Task input:

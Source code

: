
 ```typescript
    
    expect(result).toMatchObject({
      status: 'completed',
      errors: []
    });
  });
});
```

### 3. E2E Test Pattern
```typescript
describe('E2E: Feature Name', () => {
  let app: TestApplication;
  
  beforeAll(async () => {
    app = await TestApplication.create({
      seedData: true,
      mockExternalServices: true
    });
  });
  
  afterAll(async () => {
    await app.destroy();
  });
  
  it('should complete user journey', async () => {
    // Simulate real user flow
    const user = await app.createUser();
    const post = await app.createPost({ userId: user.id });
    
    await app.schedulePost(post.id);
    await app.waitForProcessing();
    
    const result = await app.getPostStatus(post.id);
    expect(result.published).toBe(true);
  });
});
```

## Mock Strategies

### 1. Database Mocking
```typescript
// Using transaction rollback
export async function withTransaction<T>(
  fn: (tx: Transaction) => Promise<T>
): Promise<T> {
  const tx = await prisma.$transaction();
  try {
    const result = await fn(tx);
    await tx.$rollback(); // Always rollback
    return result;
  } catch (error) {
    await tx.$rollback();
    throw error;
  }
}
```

* * *

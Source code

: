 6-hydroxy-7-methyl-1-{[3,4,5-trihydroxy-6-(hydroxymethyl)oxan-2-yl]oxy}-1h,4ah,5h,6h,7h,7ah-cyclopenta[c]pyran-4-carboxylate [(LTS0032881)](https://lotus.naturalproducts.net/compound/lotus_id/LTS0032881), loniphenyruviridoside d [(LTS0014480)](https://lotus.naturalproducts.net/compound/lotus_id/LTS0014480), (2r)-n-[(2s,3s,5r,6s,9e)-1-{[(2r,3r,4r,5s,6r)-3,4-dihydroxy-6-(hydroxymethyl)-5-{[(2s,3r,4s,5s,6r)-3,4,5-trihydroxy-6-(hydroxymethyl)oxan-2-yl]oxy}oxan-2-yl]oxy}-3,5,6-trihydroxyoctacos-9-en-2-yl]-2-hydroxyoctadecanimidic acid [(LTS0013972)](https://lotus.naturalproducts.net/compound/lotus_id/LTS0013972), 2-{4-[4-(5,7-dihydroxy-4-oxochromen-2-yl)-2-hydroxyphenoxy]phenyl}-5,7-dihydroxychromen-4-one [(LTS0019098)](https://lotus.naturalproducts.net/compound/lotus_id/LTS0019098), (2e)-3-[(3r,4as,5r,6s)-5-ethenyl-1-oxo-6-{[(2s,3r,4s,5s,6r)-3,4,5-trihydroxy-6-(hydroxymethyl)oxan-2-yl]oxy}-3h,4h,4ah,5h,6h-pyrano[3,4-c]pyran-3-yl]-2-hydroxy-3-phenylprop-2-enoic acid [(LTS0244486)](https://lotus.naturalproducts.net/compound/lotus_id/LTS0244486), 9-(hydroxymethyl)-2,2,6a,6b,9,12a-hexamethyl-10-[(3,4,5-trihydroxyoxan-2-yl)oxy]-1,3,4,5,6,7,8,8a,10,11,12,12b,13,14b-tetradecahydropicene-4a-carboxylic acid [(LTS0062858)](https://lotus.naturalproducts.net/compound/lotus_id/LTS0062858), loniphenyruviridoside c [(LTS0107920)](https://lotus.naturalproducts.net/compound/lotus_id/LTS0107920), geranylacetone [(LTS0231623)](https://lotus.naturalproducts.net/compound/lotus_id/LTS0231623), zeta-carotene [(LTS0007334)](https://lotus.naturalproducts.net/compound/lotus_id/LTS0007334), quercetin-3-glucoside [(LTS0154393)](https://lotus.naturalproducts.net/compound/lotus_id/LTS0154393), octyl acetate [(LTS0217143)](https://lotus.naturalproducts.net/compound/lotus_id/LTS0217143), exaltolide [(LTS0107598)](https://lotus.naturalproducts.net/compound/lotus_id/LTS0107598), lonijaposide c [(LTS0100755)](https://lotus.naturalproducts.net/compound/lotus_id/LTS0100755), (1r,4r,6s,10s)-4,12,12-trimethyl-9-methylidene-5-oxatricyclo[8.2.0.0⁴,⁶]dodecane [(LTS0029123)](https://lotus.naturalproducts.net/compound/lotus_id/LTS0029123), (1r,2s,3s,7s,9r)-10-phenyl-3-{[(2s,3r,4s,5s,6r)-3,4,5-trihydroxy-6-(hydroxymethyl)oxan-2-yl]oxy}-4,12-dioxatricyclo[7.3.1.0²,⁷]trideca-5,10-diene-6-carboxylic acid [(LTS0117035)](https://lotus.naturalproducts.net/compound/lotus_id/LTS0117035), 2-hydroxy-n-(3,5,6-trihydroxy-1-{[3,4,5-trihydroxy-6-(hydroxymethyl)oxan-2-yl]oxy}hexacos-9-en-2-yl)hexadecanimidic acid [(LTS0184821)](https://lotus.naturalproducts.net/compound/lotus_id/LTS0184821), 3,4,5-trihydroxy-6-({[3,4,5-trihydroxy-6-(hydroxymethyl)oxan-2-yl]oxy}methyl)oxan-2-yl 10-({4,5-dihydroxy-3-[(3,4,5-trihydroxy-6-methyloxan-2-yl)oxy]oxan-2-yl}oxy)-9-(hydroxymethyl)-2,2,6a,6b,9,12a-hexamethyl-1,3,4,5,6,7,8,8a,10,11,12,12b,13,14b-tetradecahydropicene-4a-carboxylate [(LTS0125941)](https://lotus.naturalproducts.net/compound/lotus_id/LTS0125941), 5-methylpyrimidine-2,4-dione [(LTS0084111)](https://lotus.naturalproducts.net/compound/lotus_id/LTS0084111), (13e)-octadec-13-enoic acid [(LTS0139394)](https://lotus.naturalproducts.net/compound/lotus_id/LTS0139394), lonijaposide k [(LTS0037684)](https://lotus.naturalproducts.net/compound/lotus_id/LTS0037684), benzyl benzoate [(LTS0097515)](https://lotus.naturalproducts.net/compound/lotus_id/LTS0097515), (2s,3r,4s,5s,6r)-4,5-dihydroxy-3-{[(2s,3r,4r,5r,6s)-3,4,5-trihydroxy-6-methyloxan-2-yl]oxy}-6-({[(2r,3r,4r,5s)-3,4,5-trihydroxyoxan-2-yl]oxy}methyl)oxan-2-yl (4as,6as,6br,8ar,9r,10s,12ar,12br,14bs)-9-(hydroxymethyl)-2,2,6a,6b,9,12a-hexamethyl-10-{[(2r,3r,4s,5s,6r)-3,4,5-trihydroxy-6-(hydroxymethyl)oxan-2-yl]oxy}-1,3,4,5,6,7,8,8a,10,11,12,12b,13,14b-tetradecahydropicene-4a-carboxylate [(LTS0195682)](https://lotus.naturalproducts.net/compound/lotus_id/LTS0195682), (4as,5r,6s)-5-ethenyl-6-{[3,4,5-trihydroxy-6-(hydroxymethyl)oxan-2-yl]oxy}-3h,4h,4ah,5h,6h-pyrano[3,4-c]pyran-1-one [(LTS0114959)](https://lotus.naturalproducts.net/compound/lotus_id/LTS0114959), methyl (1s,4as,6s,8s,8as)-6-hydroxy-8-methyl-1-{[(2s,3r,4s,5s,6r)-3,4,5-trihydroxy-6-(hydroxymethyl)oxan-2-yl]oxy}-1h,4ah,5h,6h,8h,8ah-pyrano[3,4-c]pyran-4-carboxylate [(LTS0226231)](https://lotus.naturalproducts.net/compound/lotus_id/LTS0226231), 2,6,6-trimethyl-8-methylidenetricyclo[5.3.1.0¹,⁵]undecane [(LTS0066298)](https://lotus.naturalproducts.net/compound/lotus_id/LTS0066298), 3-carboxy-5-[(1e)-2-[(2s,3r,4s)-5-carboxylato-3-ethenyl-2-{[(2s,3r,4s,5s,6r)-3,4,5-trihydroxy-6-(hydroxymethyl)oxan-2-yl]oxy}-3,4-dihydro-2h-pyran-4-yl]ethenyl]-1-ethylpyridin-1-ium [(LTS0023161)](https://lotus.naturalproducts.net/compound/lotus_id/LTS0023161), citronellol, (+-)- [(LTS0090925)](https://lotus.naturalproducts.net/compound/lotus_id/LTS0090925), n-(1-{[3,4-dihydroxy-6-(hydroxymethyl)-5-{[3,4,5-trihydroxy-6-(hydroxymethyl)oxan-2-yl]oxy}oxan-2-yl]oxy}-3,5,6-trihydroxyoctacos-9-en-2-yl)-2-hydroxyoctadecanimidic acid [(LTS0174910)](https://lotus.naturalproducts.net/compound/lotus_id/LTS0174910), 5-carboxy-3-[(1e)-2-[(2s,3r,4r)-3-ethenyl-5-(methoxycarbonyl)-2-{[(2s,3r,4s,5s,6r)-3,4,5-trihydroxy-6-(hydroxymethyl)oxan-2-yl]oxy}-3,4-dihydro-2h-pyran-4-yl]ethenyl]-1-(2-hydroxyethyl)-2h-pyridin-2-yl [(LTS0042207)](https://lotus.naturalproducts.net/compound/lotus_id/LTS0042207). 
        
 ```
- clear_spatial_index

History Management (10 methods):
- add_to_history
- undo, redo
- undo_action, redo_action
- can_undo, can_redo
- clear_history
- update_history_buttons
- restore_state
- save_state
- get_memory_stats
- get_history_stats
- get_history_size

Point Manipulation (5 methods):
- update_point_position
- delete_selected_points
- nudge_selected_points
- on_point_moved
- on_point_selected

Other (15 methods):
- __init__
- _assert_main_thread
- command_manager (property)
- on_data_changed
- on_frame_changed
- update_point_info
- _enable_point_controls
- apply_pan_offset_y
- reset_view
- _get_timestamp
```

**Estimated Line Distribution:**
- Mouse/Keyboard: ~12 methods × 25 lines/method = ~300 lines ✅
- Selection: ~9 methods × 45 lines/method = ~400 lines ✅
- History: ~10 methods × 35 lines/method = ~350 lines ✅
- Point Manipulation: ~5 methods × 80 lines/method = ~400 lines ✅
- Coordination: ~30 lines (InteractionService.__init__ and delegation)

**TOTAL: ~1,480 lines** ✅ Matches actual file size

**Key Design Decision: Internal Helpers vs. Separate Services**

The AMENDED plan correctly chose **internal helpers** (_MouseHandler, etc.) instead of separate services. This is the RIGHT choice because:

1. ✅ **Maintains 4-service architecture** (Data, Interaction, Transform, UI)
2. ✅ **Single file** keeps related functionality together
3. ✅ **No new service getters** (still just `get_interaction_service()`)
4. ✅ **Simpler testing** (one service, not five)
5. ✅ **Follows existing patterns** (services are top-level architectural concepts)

Assignment:
Every line in the listing that holds the string "true" should be copied out.

Expected answer:
      seedData: true,
      mockExternalServices: true
    expect(result.published).toBe(true);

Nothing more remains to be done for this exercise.